Show me each line of the listing below where the word "Inferir" appears.

==== Data for analysis ====

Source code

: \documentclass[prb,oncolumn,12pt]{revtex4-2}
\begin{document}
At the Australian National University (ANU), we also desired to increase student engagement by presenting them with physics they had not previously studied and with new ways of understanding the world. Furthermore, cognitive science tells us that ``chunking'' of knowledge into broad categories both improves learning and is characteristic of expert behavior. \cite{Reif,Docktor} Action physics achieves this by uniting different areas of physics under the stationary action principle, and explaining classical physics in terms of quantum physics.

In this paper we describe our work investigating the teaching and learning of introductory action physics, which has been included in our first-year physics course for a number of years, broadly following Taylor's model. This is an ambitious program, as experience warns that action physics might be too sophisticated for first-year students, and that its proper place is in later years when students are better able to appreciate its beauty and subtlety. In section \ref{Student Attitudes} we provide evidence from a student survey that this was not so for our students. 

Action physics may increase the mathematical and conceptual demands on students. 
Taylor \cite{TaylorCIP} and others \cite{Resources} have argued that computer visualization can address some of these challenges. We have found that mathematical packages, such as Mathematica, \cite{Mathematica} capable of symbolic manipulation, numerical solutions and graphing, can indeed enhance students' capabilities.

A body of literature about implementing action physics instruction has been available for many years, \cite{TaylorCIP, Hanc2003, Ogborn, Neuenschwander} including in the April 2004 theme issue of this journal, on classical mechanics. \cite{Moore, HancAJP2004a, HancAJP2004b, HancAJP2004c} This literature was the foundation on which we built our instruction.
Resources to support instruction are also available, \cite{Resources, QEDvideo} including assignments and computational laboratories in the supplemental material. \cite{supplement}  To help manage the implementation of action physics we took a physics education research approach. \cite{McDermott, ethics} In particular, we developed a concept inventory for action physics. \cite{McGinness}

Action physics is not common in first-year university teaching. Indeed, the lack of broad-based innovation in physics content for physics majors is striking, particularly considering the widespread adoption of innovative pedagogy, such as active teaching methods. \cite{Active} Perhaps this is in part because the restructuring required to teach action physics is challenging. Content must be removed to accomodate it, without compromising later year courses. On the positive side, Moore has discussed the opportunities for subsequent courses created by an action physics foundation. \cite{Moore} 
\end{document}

====
==== Data for analysis ====

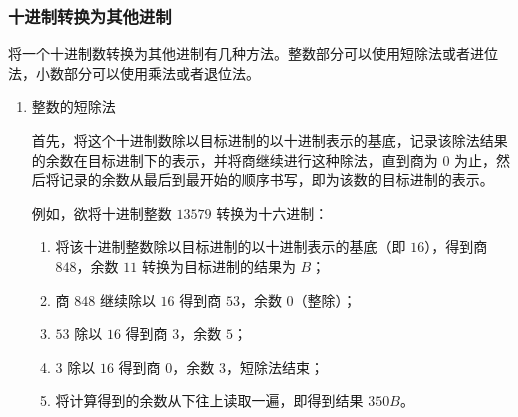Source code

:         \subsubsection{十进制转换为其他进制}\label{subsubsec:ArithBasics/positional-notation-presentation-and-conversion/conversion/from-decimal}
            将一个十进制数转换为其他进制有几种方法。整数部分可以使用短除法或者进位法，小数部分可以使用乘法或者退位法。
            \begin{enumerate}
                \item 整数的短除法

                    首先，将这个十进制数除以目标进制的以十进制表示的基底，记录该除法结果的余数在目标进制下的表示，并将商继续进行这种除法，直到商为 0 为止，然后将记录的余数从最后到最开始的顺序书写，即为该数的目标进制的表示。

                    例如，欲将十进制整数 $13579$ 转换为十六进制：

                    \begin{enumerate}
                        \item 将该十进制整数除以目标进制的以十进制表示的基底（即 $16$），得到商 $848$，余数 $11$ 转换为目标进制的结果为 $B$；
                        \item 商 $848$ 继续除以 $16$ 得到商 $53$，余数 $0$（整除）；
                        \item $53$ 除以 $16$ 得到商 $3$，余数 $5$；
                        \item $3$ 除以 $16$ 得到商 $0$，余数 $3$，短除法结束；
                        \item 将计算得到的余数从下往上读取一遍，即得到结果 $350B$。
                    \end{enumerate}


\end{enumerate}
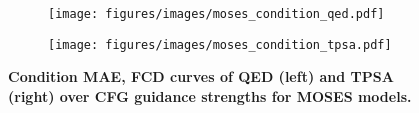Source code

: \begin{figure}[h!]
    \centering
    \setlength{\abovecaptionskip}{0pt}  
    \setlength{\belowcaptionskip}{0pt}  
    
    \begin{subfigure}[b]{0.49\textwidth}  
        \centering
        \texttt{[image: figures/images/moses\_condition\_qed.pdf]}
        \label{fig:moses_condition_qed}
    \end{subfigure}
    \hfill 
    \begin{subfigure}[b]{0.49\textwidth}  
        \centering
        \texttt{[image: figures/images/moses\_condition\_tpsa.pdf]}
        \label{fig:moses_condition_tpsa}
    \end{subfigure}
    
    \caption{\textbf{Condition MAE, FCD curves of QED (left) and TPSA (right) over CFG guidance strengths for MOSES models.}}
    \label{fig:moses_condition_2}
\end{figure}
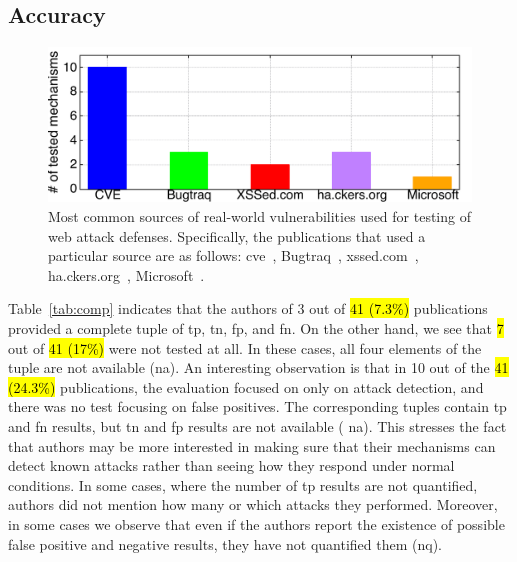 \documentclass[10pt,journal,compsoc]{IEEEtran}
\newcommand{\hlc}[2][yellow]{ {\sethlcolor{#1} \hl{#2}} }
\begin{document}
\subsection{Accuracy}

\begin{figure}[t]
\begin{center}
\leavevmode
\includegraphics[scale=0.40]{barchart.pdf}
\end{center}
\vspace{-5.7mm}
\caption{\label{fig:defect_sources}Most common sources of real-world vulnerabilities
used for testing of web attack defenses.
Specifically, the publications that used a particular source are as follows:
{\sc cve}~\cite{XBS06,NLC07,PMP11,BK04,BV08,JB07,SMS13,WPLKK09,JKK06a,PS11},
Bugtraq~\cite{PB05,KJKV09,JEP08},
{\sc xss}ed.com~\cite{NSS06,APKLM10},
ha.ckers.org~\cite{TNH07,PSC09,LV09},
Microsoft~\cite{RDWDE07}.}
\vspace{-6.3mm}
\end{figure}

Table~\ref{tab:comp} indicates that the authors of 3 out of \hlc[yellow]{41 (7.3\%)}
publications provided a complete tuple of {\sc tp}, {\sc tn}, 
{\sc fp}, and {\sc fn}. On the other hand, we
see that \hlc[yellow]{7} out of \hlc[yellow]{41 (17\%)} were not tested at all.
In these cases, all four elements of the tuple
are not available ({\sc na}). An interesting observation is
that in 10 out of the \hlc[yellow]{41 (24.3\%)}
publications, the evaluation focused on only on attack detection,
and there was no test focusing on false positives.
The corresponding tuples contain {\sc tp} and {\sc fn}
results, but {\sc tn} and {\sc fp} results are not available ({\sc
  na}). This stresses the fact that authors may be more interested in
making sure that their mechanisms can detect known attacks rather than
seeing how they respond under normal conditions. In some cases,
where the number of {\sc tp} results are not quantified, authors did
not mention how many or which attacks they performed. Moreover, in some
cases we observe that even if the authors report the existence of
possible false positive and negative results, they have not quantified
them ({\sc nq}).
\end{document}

====
==== Data for analysis ====

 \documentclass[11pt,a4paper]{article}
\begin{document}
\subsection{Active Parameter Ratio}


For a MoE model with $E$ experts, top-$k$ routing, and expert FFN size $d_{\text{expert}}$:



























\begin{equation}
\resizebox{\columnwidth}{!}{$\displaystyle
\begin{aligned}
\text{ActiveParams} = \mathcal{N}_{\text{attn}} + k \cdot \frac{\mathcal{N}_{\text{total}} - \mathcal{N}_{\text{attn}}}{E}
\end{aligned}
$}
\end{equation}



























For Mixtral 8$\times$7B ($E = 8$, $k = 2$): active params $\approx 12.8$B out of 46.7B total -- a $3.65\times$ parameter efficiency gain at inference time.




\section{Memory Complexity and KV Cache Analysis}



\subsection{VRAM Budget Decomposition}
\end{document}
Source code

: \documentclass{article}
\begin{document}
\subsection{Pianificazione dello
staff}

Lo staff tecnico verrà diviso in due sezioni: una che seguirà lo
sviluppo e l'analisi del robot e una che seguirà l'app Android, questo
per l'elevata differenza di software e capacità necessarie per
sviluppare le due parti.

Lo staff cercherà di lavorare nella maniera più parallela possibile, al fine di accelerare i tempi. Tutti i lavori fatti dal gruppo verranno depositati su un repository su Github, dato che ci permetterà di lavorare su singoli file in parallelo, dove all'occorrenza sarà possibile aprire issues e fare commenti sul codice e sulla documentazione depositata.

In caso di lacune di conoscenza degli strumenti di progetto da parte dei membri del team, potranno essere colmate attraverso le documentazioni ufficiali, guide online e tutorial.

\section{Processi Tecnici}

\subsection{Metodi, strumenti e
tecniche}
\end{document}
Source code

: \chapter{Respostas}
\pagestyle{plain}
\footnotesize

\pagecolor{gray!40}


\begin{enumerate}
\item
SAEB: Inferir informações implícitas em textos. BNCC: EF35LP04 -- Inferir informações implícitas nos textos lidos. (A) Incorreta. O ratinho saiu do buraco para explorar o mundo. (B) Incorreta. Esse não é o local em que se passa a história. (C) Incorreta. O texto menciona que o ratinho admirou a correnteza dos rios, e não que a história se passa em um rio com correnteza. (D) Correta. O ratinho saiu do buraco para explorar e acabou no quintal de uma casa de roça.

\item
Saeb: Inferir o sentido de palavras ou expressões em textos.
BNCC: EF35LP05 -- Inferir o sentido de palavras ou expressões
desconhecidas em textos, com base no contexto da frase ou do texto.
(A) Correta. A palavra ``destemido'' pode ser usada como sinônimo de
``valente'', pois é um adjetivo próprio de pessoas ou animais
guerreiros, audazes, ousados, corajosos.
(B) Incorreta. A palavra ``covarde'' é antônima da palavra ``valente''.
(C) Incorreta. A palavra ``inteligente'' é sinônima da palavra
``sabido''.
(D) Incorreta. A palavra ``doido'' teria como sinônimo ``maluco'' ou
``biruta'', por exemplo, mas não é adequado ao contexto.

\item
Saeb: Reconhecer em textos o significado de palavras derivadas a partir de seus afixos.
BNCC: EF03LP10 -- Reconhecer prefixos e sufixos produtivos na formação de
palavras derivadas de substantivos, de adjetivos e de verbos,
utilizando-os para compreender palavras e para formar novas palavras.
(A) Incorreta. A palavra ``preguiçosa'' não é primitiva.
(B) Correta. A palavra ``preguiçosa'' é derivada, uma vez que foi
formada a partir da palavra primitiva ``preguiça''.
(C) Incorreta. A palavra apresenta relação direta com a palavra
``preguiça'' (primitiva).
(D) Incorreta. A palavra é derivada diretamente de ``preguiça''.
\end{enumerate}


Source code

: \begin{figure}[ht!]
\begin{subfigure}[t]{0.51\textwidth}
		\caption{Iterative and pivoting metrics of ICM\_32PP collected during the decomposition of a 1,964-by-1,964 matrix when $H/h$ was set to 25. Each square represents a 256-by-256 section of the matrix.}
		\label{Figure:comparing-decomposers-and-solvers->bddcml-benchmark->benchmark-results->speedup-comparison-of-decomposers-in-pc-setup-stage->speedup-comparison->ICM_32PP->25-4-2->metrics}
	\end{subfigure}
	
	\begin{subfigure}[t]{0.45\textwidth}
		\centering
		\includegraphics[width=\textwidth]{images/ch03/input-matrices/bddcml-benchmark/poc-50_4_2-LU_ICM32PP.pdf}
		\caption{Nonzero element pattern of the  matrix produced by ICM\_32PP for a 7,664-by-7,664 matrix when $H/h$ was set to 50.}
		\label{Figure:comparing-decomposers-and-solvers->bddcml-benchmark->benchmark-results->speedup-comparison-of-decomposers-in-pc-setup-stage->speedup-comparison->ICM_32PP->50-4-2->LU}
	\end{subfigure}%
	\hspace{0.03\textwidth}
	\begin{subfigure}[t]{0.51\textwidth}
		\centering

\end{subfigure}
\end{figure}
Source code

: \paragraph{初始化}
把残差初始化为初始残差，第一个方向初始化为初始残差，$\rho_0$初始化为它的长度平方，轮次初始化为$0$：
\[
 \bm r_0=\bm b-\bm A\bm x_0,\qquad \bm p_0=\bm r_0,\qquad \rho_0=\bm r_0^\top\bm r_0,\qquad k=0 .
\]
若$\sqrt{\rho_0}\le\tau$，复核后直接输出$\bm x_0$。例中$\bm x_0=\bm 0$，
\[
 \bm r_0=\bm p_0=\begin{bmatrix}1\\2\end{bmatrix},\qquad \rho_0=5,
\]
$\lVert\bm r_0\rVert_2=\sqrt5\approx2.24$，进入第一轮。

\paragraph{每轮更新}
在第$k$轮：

====

__Written answer__.
SAEB: Inferir informações implícitas em textos. BNCC: EF35LP04 -- Inferir informações implícitas nos textos lidos. (A) Incorreta. O ratinho saiu do buraco para explorar o mundo. (B) Incorreta. Esse não é o local em que se passa a história. (C) Incorreta. O texto menciona que o ratinho admirou a correnteza dos rios, e não que a história se passa em um rio com correnteza. (D) Correta. O ratinho saiu do buraco para explorar e acabou no quintal de uma casa de roça.
Saeb: Inferir o sentido de palavras ou expressões em textos.
BNCC: EF35LP05 -- Inferir o sentido de palavras ou expressões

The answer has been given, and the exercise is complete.